While DeSantis has occasionally hit back at Trump, even telling reporters that if Trump “drained the swamp like he promised… [he] wouldn’t be in the mess that he’s in right now,” this isn’t the first time he’s defended Trump in recent memory. Earlier this month, he said Trump was not a “threat to democracy,” and should have gone further and, for example, fired Dr. Anthony Fauci.
Trump Says Michigan Supreme Court ‘Strongly and Rightfully’ Rejected Appeal to Boot Him From Ballot
Former President Donald Trump praised the Michigan Supreme Court for denying an appeal Wednesday that would boot him off the Republican primary ballot.
“The Michigan Supreme Court has strongly and rightfully denied the Desperate Democrat attempt to take the leading Candidate in the 2024 Presidential Election, me, off the ballot in the Great State of Michigan. This pathetic gambit to rig the Election has failed all across the Country, including in States that have historically leaned heavily toward the Democrats,” Trump wrote on Truth Social, his social media platform.
He then took the opportunity to bash Colorado, so far, the only state to rule Trump ineligible to appear on the primary ballot. The U.S. Supreme Court is likely to hear an appeal of this ruling, according to Slate. In addition, the Colorado justices have received death threats, and the state GOP says that it will move to a caucus system if the court’s decision keeping him off the ballot stands.

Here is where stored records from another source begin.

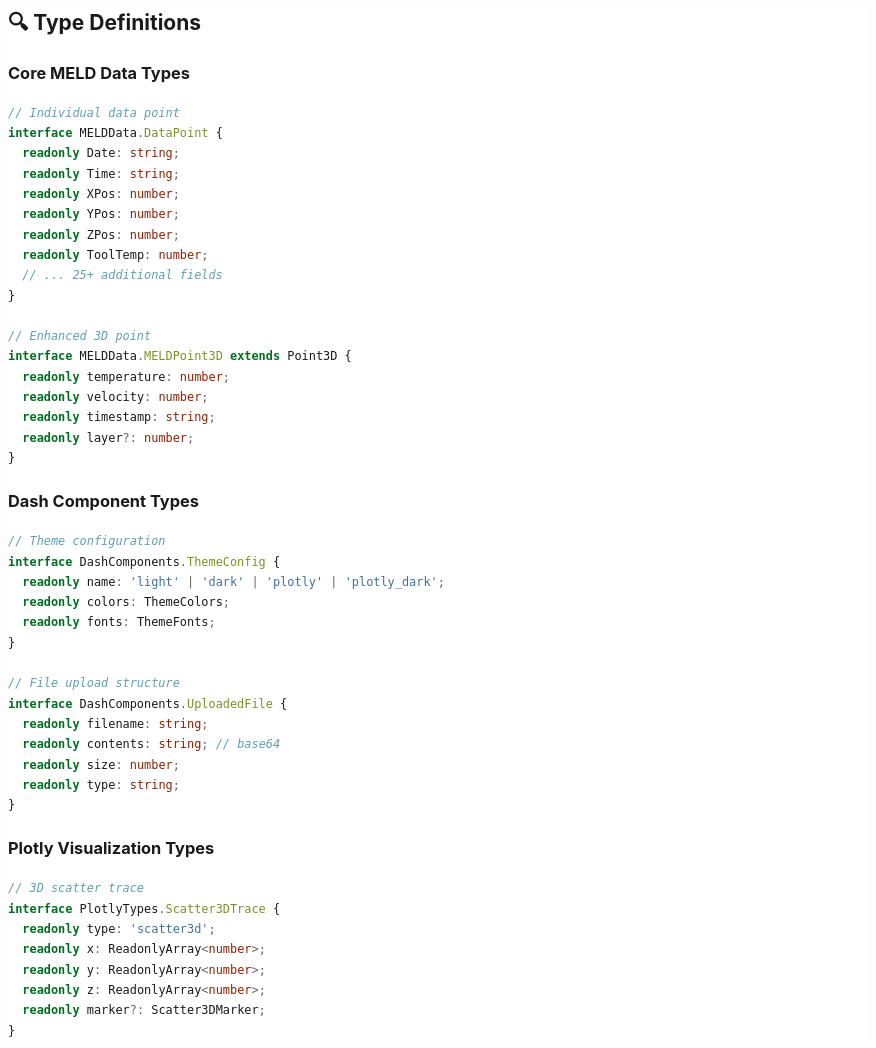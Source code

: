 ## 🔍 Type Definitions

### Core MELD Data Types

```typescript
// Individual data point
interface MELDData.DataPoint {
  readonly Date: string;
  readonly Time: string;
  readonly XPos: number;
  readonly YPos: number;
  readonly ZPos: number;
  readonly ToolTemp: number;
  // ... 25+ additional fields
}

// Enhanced 3D point
interface MELDData.MELDPoint3D extends Point3D {
  readonly temperature: number;
  readonly velocity: number;
  readonly timestamp: string;
  readonly layer?: number;
}
```

### Dash Component Types

```typescript
// Theme configuration
interface DashComponents.ThemeConfig {
  readonly name: 'light' | 'dark' | 'plotly' | 'plotly_dark';
  readonly colors: ThemeColors;
  readonly fonts: ThemeFonts;
}

// File upload structure  
interface DashComponents.UploadedFile {
  readonly filename: string;
  readonly contents: string; // base64
  readonly size: number;
  readonly type: string;
}
```

### Plotly Visualization Types

```typescript
// 3D scatter trace
interface PlotlyTypes.Scatter3DTrace {
  readonly type: 'scatter3d';
  readonly x: ReadonlyArray<number>;
  readonly y: ReadonlyArray<number>;
  readonly z: ReadonlyArray<number>;
  readonly marker?: Scatter3DMarker;
}
```
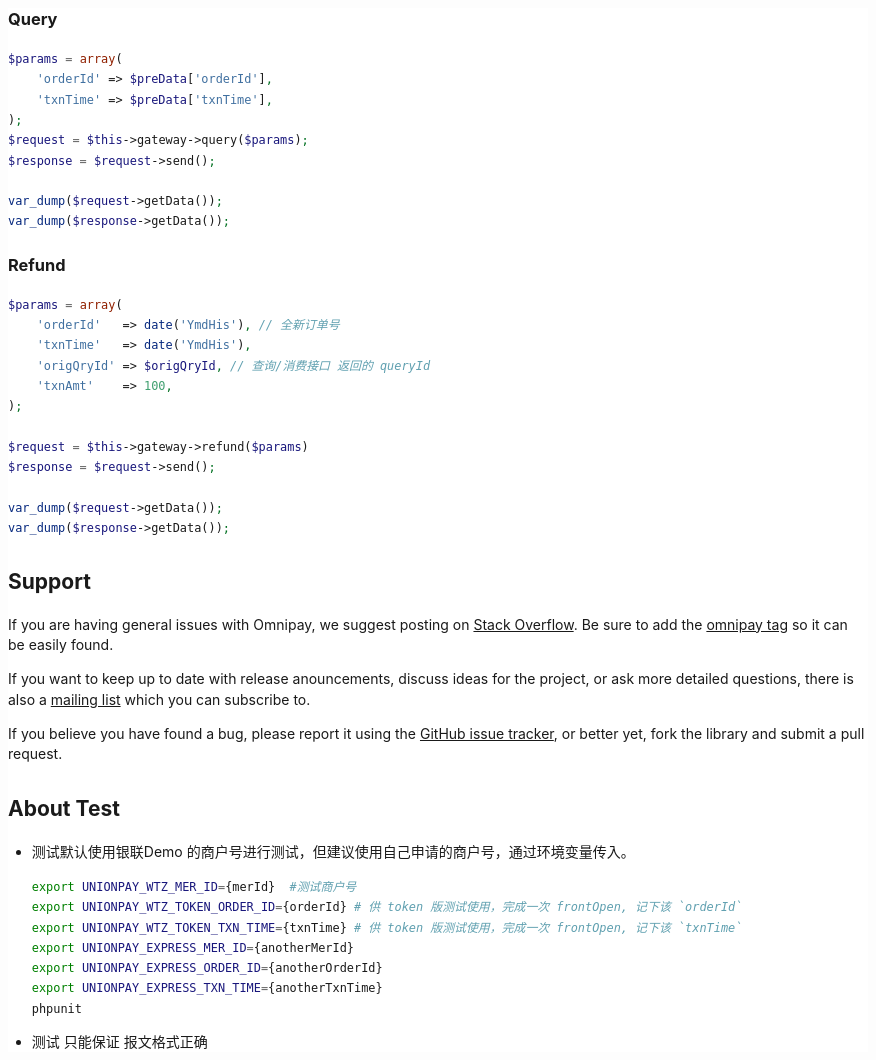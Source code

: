 ### Query

```php
$params = array(
    'orderId' => $preData['orderId'],
    'txnTime' => $preData['txnTime'],
);
$request = $this->gateway->query($params);
$response = $request->send();

var_dump($request->getData());
var_dump($response->getData());
```

### Refund

```php
$params = array(
    'orderId'   => date('YmdHis'), // 全新订单号
    'txnTime'   => date('YmdHis'),
    'origQryId' => $origQryId, // 查询/消费接口 返回的 queryId
    'txnAmt'    => 100,
);

$request = $this->gateway->refund($params)
$response = $request->send();

var_dump($request->getData());
var_dump($response->getData());

```


## Support

If you are having general issues with Omnipay, we suggest posting on
[Stack Overflow](http://stackoverflow.com/). Be sure to add the
[omnipay tag](http://stackoverflow.com/questions/tagged/omnipay) so it can be easily found.

If you want to keep up to date with release anouncements, discuss ideas for the project,
or ask more detailed questions, there is also a [mailing list](https://groups.google.com/forum/#!forum/omnipay) which
you can subscribe to.

If you believe you have found a bug, please report it using the [GitHub issue tracker](https://github.com/lokielse/omnipay-unionpay/issues),
or better yet, fork the library and submit a pull request.

## About Test

- 测试默认使用银联Demo 的商户号进行测试，但建议使用自己申请的商户号，通过环境变量传入。

  
  ```bash
  export UNIONPAY_WTZ_MER_ID={merId}  #测试商户号
  export UNIONPAY_WTZ_TOKEN_ORDER_ID={orderId} # 供 token 版测试使用，完成一次 frontOpen, 记下该 `orderId`
  export UNIONPAY_WTZ_TOKEN_TXN_TIME={txnTime} # 供 token 版测试使用，完成一次 frontOpen, 记下该 `txnTime`
  export UNIONPAY_EXPRESS_MER_ID={anotherMerId} 
  export UNIONPAY_EXPRESS_ORDER_ID={anotherOrderId} 
  export UNIONPAY_EXPRESS_TXN_TIME={anotherTxnTime}
  phpunit 
  ```

- 测试 只能保证 报文格式正确
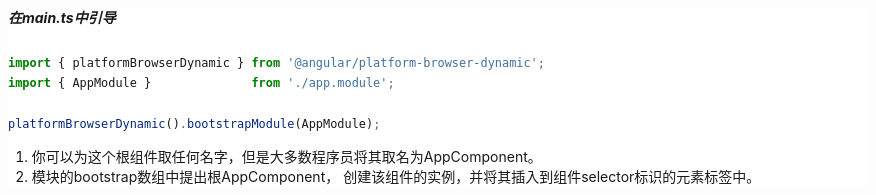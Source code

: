 

##### **在main.ts中引导**

```javascript
import { platformBrowserDynamic } from '@angular/platform-browser-dynamic';
import { AppModule }              from './app.module';

platformBrowserDynamic().bootstrapModule(AppModule);
```



1. 你可以为这个根组件取任何名字，但是大多数程序员将其取名为AppComponent。
2. 模块的bootstrap数组中提出根AppComponent， 创建该组件的实例，并将其插入到组件selector标识的元素标签中。
   


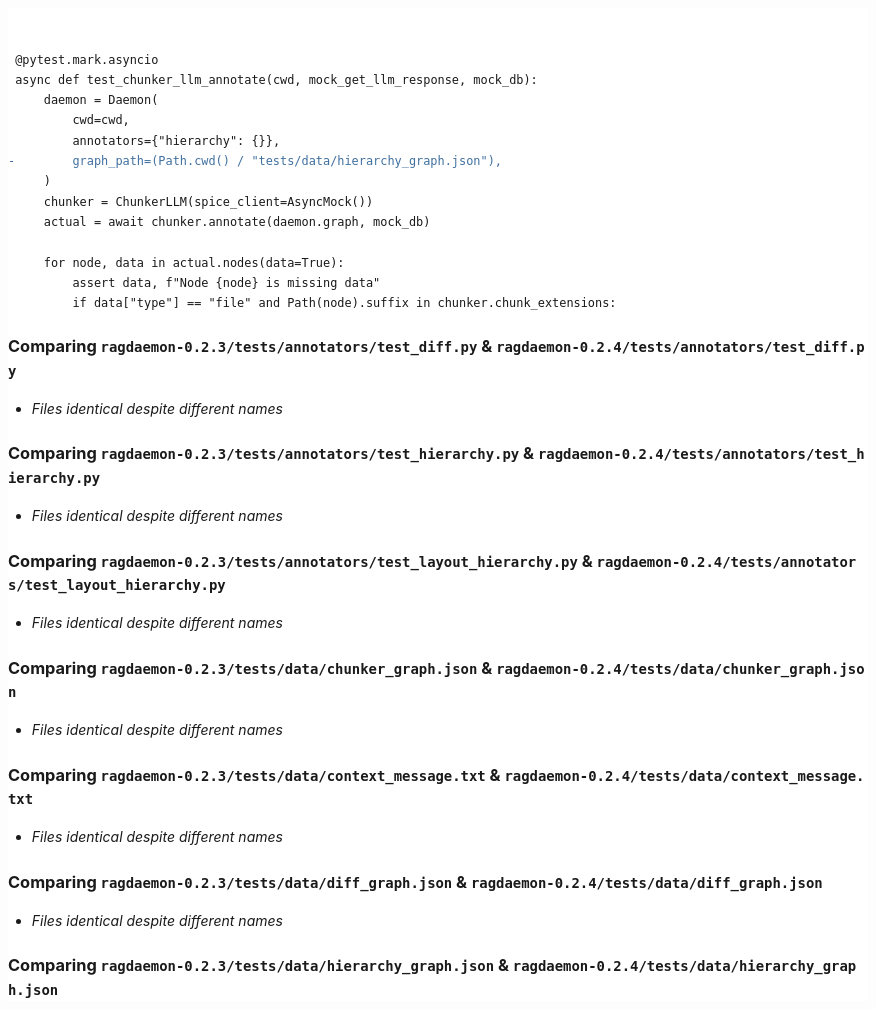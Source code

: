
 ```diff
 
 
 @pytest.mark.asyncio
 async def test_chunker_llm_annotate(cwd, mock_get_llm_response, mock_db):
     daemon = Daemon(
         cwd=cwd,
         annotators={"hierarchy": {}},
-        graph_path=(Path.cwd() / "tests/data/hierarchy_graph.json"),
     )
     chunker = ChunkerLLM(spice_client=AsyncMock())
     actual = await chunker.annotate(daemon.graph, mock_db)
 
     for node, data in actual.nodes(data=True):
         assert data, f"Node {node} is missing data"
         if data["type"] == "file" and Path(node).suffix in chunker.chunk_extensions:
```

### Comparing `ragdaemon-0.2.3/tests/annotators/test_diff.py` & `ragdaemon-0.2.4/tests/annotators/test_diff.py`

 * *Files identical despite different names*

### Comparing `ragdaemon-0.2.3/tests/annotators/test_hierarchy.py` & `ragdaemon-0.2.4/tests/annotators/test_hierarchy.py`

 * *Files identical despite different names*

### Comparing `ragdaemon-0.2.3/tests/annotators/test_layout_hierarchy.py` & `ragdaemon-0.2.4/tests/annotators/test_layout_hierarchy.py`

 * *Files identical despite different names*

### Comparing `ragdaemon-0.2.3/tests/data/chunker_graph.json` & `ragdaemon-0.2.4/tests/data/chunker_graph.json`

 * *Files identical despite different names*

### Comparing `ragdaemon-0.2.3/tests/data/context_message.txt` & `ragdaemon-0.2.4/tests/data/context_message.txt`

 * *Files identical despite different names*

### Comparing `ragdaemon-0.2.3/tests/data/diff_graph.json` & `ragdaemon-0.2.4/tests/data/diff_graph.json`

 * *Files identical despite different names*

### Comparing `ragdaemon-0.2.3/tests/data/hierarchy_graph.json` & `ragdaemon-0.2.4/tests/data/hierarchy_graph.json`
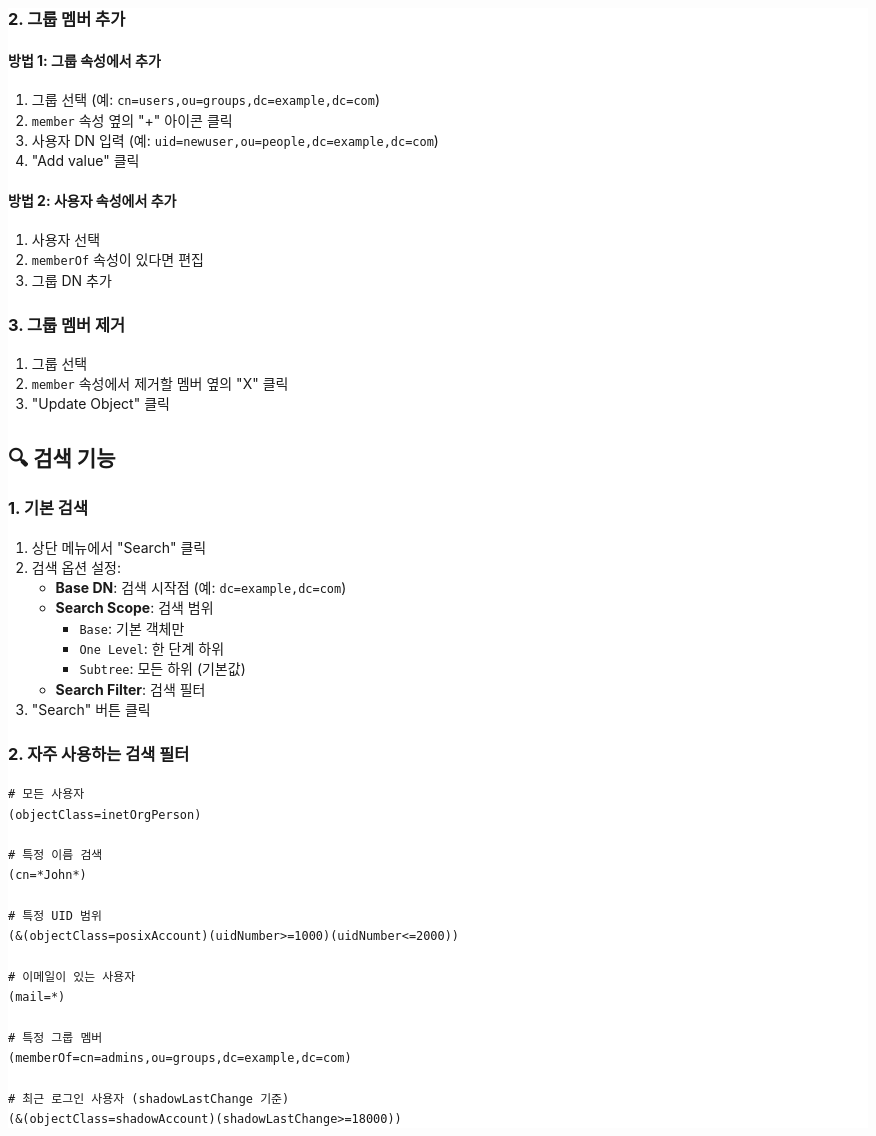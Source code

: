 ### 2. 그룹 멤버 추가
#### 방법 1: 그룹 속성에서 추가
1. 그룹 선택 (예: `cn=users,ou=groups,dc=example,dc=com`)
2. `member` 속성 옆의 "+" 아이콘 클릭
3. 사용자 DN 입력 (예: `uid=newuser,ou=people,dc=example,dc=com`)
4. "Add value" 클릭

#### 방법 2: 사용자 속성에서 추가
1. 사용자 선택
2. `memberOf` 속성이 있다면 편집
3. 그룹 DN 추가

### 3. 그룹 멤버 제거
1. 그룹 선택
2. `member` 속성에서 제거할 멤버 옆의 "X" 클릭
3. "Update Object" 클릭

## 🔍 검색 기능

### 1. 기본 검색
1. 상단 메뉴에서 "Search" 클릭
2. 검색 옵션 설정:
   - **Base DN**: 검색 시작점 (예: `dc=example,dc=com`)
   - **Search Scope**: 검색 범위
     - `Base`: 기본 객체만
     - `One Level`: 한 단계 하위
     - `Subtree`: 모든 하위 (기본값)
   - **Search Filter**: 검색 필터
3. "Search" 버튼 클릭

### 2. 자주 사용하는 검색 필터
```ldap
# 모든 사용자
(objectClass=inetOrgPerson)

# 특정 이름 검색
(cn=*John*)

# 특정 UID 범위
(&(objectClass=posixAccount)(uidNumber>=1000)(uidNumber<=2000))

# 이메일이 있는 사용자
(mail=*)

# 특정 그룹 멤버
(memberOf=cn=admins,ou=groups,dc=example,dc=com)

# 최근 로그인 사용자 (shadowLastChange 기준)
(&(objectClass=shadowAccount)(shadowLastChange>=18000))
```
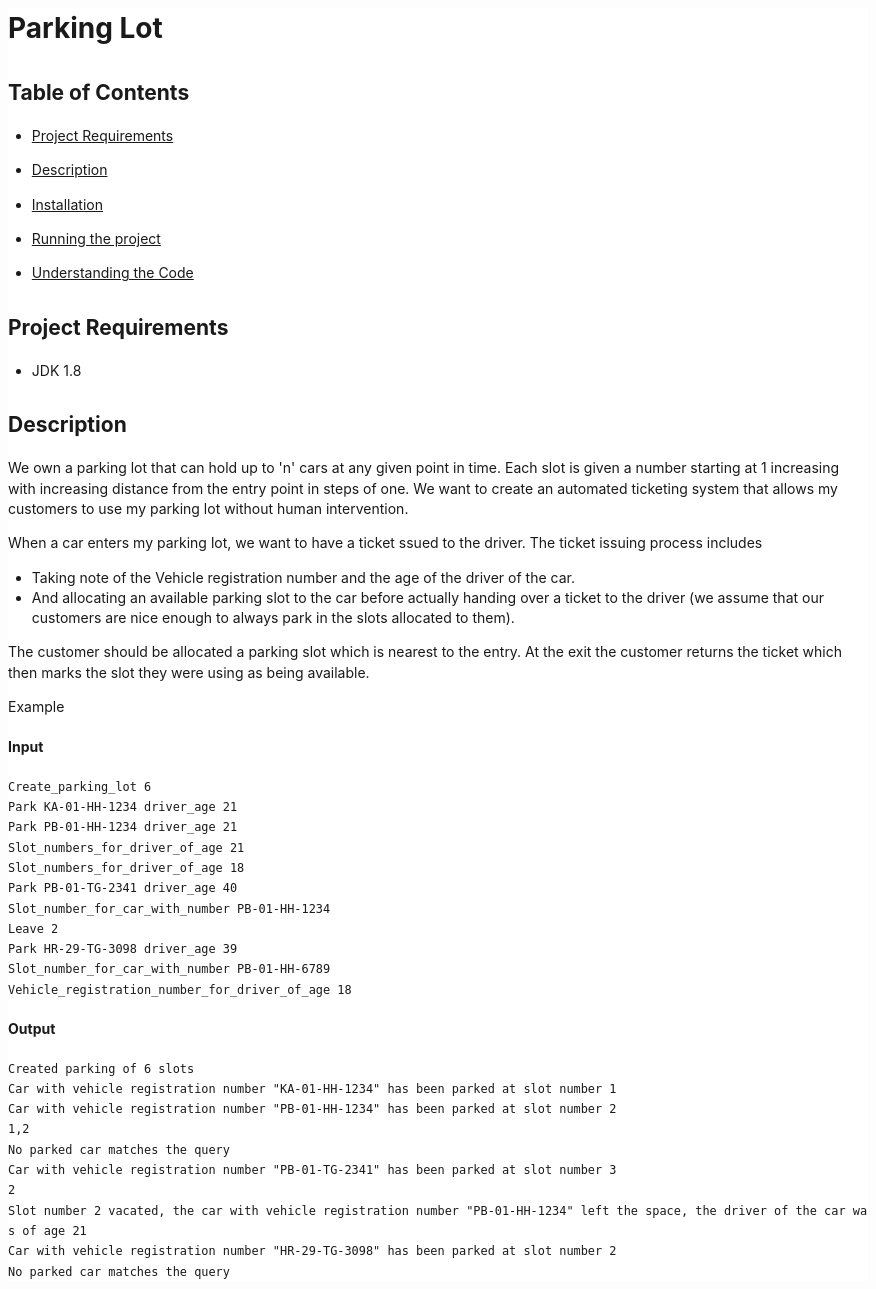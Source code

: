 
# Parking Lot

## Table of Contents

- [Project Requirements](#project-requirements)

- [Description](#Description)

- [Installation](#Installation)

- [Running the project](#running-the-project)

- [Understanding the Code](#understanding-the-code)


## Project Requirements

- JDK 1.8


## Description

We own a parking lot that can hold up to 'n' cars at any given point in time. Each slot is given a number starting at 1 increasing with increasing distance from the entry point in steps of one. We want to create an automated ticketing system that allows my customers to use my parking lot without human intervention.

When a car enters my parking lot, we want to have a ticket ssued to the driver. The ticket issuing process includes
- Taking note of the Vehicle registration number and the age of the driver of the car.
- And allocating an available parking slot to the car before actually handing over a ticket to the driver (we assume that our customers are nice enough to always park in the slots allocated to them).

The customer should be allocated a parking slot which is nearest to the entry. At the exit the customer returns the ticket which then marks the slot they were using as being available.

Example
#### Input ####
```
Create_parking_lot 6
Park KA-01-HH-1234 driver_age 21
Park PB-01-HH-1234 driver_age 21
Slot_numbers_for_driver_of_age 21
Slot_numbers_for_driver_of_age 18
Park PB-01-TG-2341 driver_age 40
Slot_number_for_car_with_number PB-01-HH-1234
Leave 2
Park HR-29-TG-3098 driver_age 39
Slot_number_for_car_with_number PB-01-HH-6789
Vehicle_registration_number_for_driver_of_age 18
```

#### Output ####
```
Created parking of 6 slots
Car with vehicle registration number "KA-01-HH-1234" has been parked at slot number 1
Car with vehicle registration number "PB-01-HH-1234" has been parked at slot number 2
1,2
No parked car matches the query
Car with vehicle registration number "PB-01-TG-2341" has been parked at slot number 3
2
Slot number 2 vacated, the car with vehicle registration number "PB-01-HH-1234" left the space, the driver of the car was of age 21
Car with vehicle registration number "HR-29-TG-3098" has been parked at slot number 2
No parked car matches the query
```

“This pathetic gambit to rig the Election has failed all across the Country, including in States that have historically leaned heavily toward the Democrats. Colorado is the only State to have fallen prey to the scheme. That 4-3 Colorado Supreme Court decision, which they themselves stayed, thus keeping me on the ballot as we go up to the U.S. Supreme Court, is being ridiculed and mocked all over the World,” Trump continued.
“We have to prevent the 2024 Election from being Rigged and Stolen like they stole 2020 – just look at the complete mess we have as a result with Crooked Joe Biden violently destroying everything in his sight, from our once-great Economy to our once-fair Justice System. We have to save our Country from decline and the Radical Left. Make America Great Again!”
The Michigan Supreme Court ruling may not be the slam-dunk win Trump appears to make it out to be. The case before the court called on Michigan Secretary of State Jocelyn Benson to make sure all candidates are eligible to serve. Plaintiffs said Trump was ineligible under the U.S. Constitution’s 14th Amendment, specifically the Insurrection Clause.
The court’s ruling, however, didn’t engage with the question as to whether or not the events of January 6, 2021 counted as an insurrection, that Trump was responsible, nor that Trump was barred by the clause. Instead, the court upheld a ruling from the state’s Court of Appeals that it was not up to Benson to determine a candidate’s eligibility, according to The Detroit News.
Justice Elizabeth Welch, in her dissent, did say the ruling lets “appellants to renew their legal efforts as to the Michigan general election later in 2024 should Trump become the Republican nominee for president of the United States or seek such office as an independent candidate.”
The Michigan Supreme Court ruling comes a week after recordings leaked of Trump urging Republican members of the Board of Canvassers in Wayne County, Michigan, to not certify the 2020 election. The recordings, obtained by The Detroit News, have Trump offering to provide lawyers if the two board members declined to sign the certification.
“We’ve got to fight for our country,” Trump told the board members. “We can’t let these people take our country away from us.”